Start at the line below containing "string | user" and stop at the line containing "conversation already exists". Repeat every line of that stretch exactly, and nothing outside it.

___

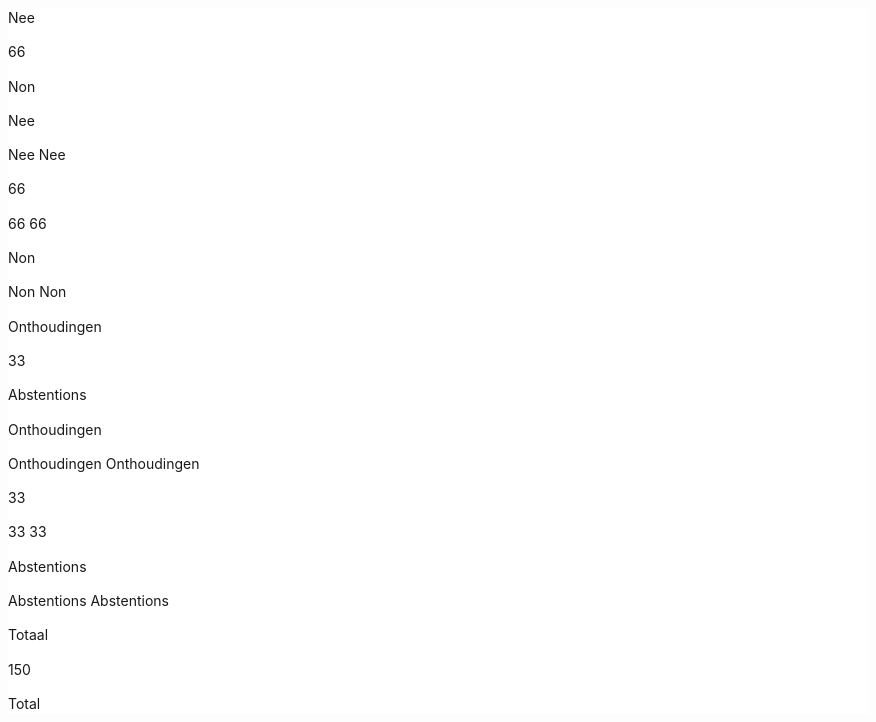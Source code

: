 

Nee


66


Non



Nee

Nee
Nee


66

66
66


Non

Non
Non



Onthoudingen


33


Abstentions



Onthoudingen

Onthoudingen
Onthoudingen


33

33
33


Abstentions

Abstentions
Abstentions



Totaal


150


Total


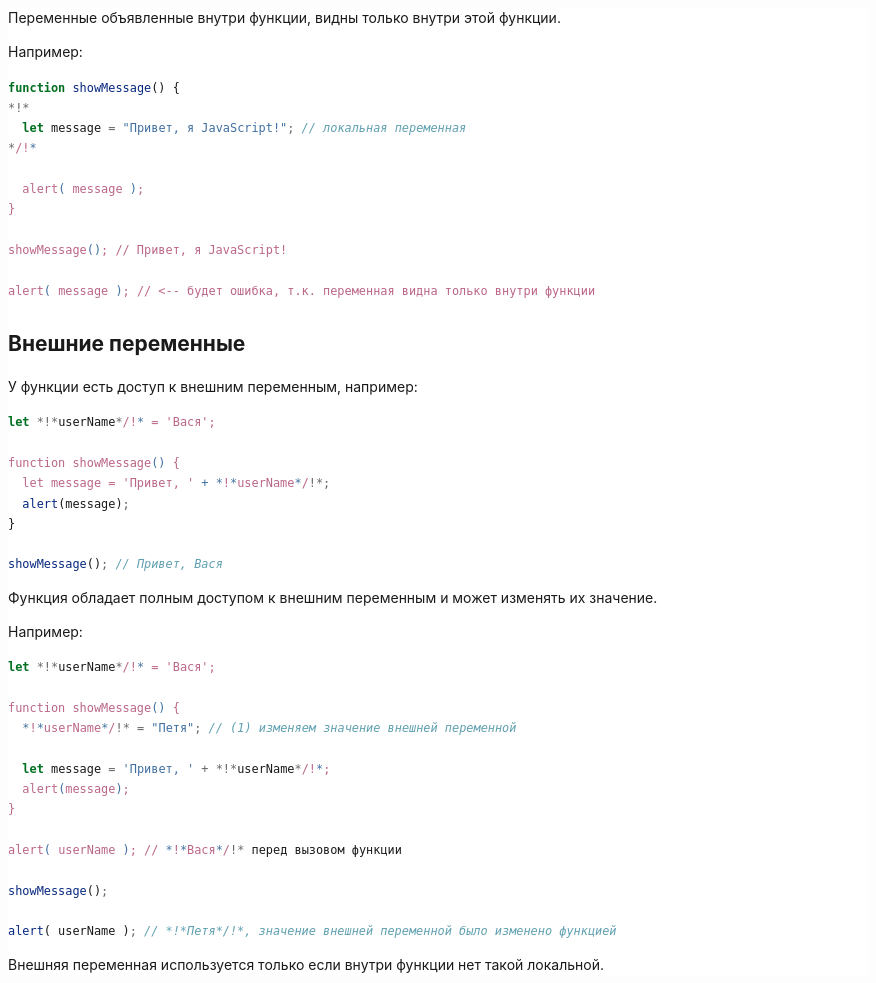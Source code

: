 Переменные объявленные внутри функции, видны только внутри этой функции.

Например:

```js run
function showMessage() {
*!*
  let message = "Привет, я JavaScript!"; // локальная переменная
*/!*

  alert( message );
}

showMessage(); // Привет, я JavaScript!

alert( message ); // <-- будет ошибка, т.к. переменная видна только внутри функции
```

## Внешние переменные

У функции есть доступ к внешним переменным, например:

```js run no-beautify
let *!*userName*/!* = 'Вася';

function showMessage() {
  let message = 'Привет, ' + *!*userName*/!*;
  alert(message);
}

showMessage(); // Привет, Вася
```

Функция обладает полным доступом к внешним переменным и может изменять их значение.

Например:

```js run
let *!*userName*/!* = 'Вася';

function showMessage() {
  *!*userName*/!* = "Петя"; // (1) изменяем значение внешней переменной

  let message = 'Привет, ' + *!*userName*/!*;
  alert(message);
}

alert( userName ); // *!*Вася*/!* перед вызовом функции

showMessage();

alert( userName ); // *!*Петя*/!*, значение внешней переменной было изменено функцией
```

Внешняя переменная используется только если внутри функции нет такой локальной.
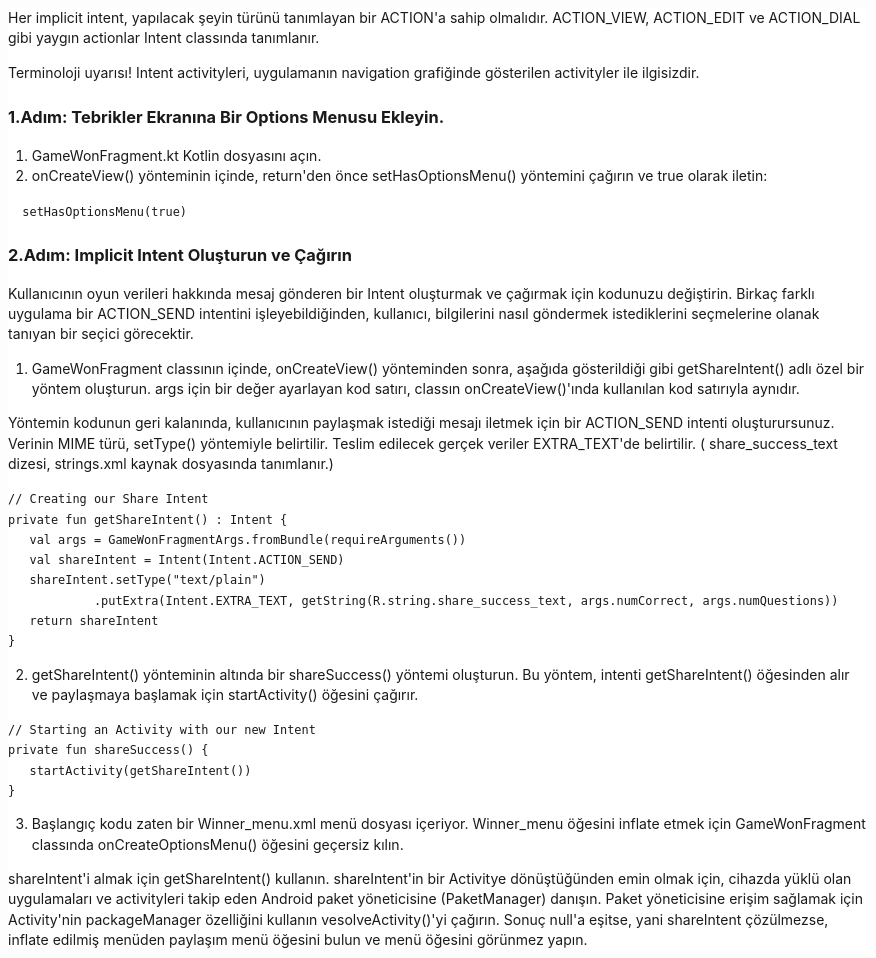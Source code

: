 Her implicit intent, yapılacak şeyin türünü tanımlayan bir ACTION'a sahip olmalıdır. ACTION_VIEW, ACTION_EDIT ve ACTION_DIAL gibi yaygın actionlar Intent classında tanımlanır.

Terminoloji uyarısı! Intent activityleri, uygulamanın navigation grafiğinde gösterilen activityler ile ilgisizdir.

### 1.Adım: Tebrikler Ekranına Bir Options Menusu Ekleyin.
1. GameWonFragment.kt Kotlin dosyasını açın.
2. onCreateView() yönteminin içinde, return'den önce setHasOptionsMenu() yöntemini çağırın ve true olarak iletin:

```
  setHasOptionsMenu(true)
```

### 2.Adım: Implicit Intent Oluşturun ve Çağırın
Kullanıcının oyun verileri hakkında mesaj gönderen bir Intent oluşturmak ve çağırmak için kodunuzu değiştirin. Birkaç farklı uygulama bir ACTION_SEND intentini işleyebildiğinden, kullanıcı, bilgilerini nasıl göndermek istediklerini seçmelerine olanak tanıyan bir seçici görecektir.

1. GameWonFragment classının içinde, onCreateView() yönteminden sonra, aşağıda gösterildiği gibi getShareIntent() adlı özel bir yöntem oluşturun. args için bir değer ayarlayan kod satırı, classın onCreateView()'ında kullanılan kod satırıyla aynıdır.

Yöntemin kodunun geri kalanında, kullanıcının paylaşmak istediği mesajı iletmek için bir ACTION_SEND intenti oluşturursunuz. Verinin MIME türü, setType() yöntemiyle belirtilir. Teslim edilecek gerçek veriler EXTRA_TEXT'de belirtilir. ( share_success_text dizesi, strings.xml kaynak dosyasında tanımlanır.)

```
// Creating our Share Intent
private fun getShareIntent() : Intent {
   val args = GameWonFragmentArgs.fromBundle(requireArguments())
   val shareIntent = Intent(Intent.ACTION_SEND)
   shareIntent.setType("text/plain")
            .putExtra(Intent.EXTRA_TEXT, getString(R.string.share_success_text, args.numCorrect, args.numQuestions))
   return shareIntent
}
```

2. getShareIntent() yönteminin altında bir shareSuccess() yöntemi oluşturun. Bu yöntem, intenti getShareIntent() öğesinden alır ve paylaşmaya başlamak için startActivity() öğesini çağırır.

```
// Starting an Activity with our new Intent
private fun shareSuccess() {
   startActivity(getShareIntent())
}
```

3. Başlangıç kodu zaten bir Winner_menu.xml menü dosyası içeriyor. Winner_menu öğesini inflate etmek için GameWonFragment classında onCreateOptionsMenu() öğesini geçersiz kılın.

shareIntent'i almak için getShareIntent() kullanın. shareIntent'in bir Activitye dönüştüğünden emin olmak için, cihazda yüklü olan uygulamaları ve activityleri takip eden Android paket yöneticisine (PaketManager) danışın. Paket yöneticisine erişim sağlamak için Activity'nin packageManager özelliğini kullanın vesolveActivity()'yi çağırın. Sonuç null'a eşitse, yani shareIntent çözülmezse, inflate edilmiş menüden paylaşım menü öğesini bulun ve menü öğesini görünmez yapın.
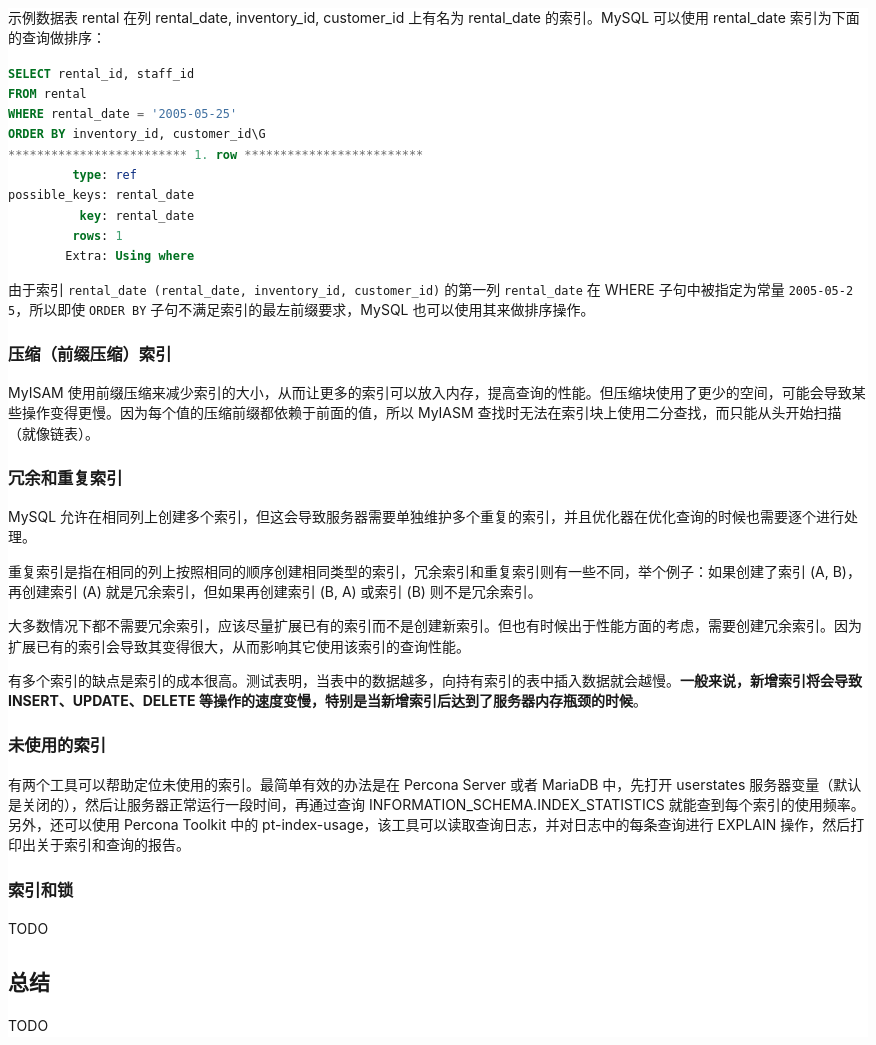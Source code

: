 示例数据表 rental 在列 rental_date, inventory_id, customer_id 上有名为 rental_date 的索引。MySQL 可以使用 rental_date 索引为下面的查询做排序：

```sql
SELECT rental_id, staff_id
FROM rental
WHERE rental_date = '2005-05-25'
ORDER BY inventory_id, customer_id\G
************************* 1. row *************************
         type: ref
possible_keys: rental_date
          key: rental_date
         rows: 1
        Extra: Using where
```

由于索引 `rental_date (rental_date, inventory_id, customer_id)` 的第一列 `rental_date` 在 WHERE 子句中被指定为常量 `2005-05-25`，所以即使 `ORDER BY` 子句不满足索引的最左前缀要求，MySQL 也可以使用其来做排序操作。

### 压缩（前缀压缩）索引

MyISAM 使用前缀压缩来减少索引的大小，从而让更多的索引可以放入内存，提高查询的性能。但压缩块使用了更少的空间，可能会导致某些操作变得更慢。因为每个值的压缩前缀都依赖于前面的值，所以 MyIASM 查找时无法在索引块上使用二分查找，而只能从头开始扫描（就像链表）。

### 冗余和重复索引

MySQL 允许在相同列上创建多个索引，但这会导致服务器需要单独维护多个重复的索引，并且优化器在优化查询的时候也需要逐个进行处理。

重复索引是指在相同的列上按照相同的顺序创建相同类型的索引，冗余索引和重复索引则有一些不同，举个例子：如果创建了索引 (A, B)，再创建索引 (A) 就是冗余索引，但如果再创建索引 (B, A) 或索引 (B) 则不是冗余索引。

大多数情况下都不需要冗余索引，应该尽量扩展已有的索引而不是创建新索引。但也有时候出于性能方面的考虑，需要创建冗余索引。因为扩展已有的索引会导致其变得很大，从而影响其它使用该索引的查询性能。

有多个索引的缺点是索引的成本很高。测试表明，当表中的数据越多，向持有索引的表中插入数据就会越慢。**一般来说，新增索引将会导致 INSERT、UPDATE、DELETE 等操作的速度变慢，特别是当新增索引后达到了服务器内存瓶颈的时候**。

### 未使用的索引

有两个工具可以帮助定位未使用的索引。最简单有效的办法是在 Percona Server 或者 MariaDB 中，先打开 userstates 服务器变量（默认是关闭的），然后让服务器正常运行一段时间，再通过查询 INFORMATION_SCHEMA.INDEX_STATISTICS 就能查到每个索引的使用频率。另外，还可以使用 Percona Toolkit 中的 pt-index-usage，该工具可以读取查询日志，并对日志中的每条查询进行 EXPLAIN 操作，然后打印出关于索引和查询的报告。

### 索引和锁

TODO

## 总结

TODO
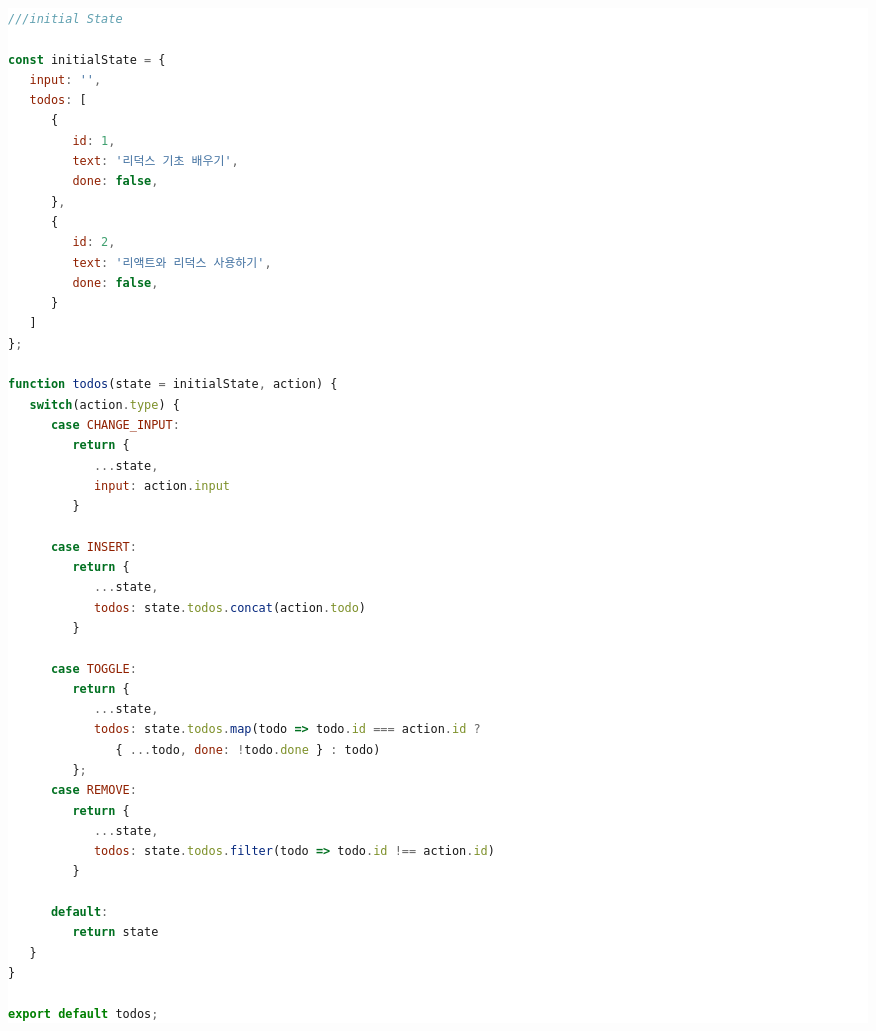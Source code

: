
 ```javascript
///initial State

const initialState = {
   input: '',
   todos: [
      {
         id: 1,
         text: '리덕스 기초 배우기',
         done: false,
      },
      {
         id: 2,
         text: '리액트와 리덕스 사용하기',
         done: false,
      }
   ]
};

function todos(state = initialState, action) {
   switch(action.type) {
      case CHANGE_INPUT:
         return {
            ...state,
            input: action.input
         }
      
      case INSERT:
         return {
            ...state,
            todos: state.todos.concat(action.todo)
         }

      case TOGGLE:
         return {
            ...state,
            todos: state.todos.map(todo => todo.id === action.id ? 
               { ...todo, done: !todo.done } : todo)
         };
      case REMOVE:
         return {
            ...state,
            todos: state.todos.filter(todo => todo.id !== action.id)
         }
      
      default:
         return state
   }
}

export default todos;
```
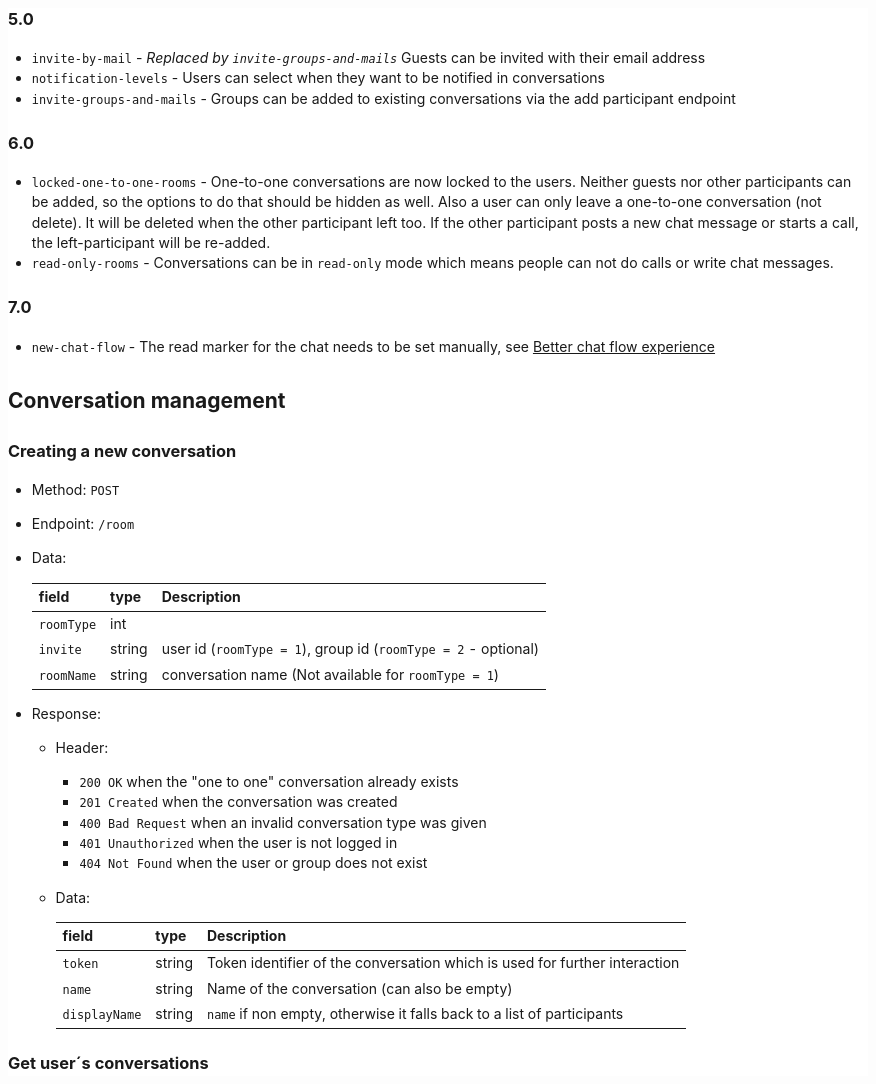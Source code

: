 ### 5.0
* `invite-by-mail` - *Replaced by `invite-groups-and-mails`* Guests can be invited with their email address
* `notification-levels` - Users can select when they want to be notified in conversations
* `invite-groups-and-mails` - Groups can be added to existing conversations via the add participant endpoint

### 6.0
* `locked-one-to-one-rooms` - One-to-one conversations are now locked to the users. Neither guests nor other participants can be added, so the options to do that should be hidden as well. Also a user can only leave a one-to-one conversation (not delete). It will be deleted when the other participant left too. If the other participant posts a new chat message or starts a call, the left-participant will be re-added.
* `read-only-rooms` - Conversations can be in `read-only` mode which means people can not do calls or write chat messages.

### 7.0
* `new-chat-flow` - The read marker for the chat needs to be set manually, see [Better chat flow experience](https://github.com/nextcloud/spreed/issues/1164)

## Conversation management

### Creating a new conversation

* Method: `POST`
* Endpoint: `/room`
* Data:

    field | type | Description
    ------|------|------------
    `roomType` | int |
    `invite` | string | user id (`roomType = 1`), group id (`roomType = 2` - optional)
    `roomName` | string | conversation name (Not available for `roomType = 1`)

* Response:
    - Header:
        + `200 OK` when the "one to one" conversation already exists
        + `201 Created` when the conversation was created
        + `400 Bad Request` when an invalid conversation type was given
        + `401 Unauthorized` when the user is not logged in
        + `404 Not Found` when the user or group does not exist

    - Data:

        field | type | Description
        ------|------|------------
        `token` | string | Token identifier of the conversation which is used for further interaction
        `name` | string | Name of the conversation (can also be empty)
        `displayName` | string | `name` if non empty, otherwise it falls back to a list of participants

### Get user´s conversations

___

### [Answer to this task]
    `invite` | string | user id (`roomType = 1`), group id (`roomType = 2` - optional)
    `roomName` | string | conversation name (Not available for `roomType = 1`)

* Response:
    - Header:
        + `200 OK` when the "one to one" conversation already exists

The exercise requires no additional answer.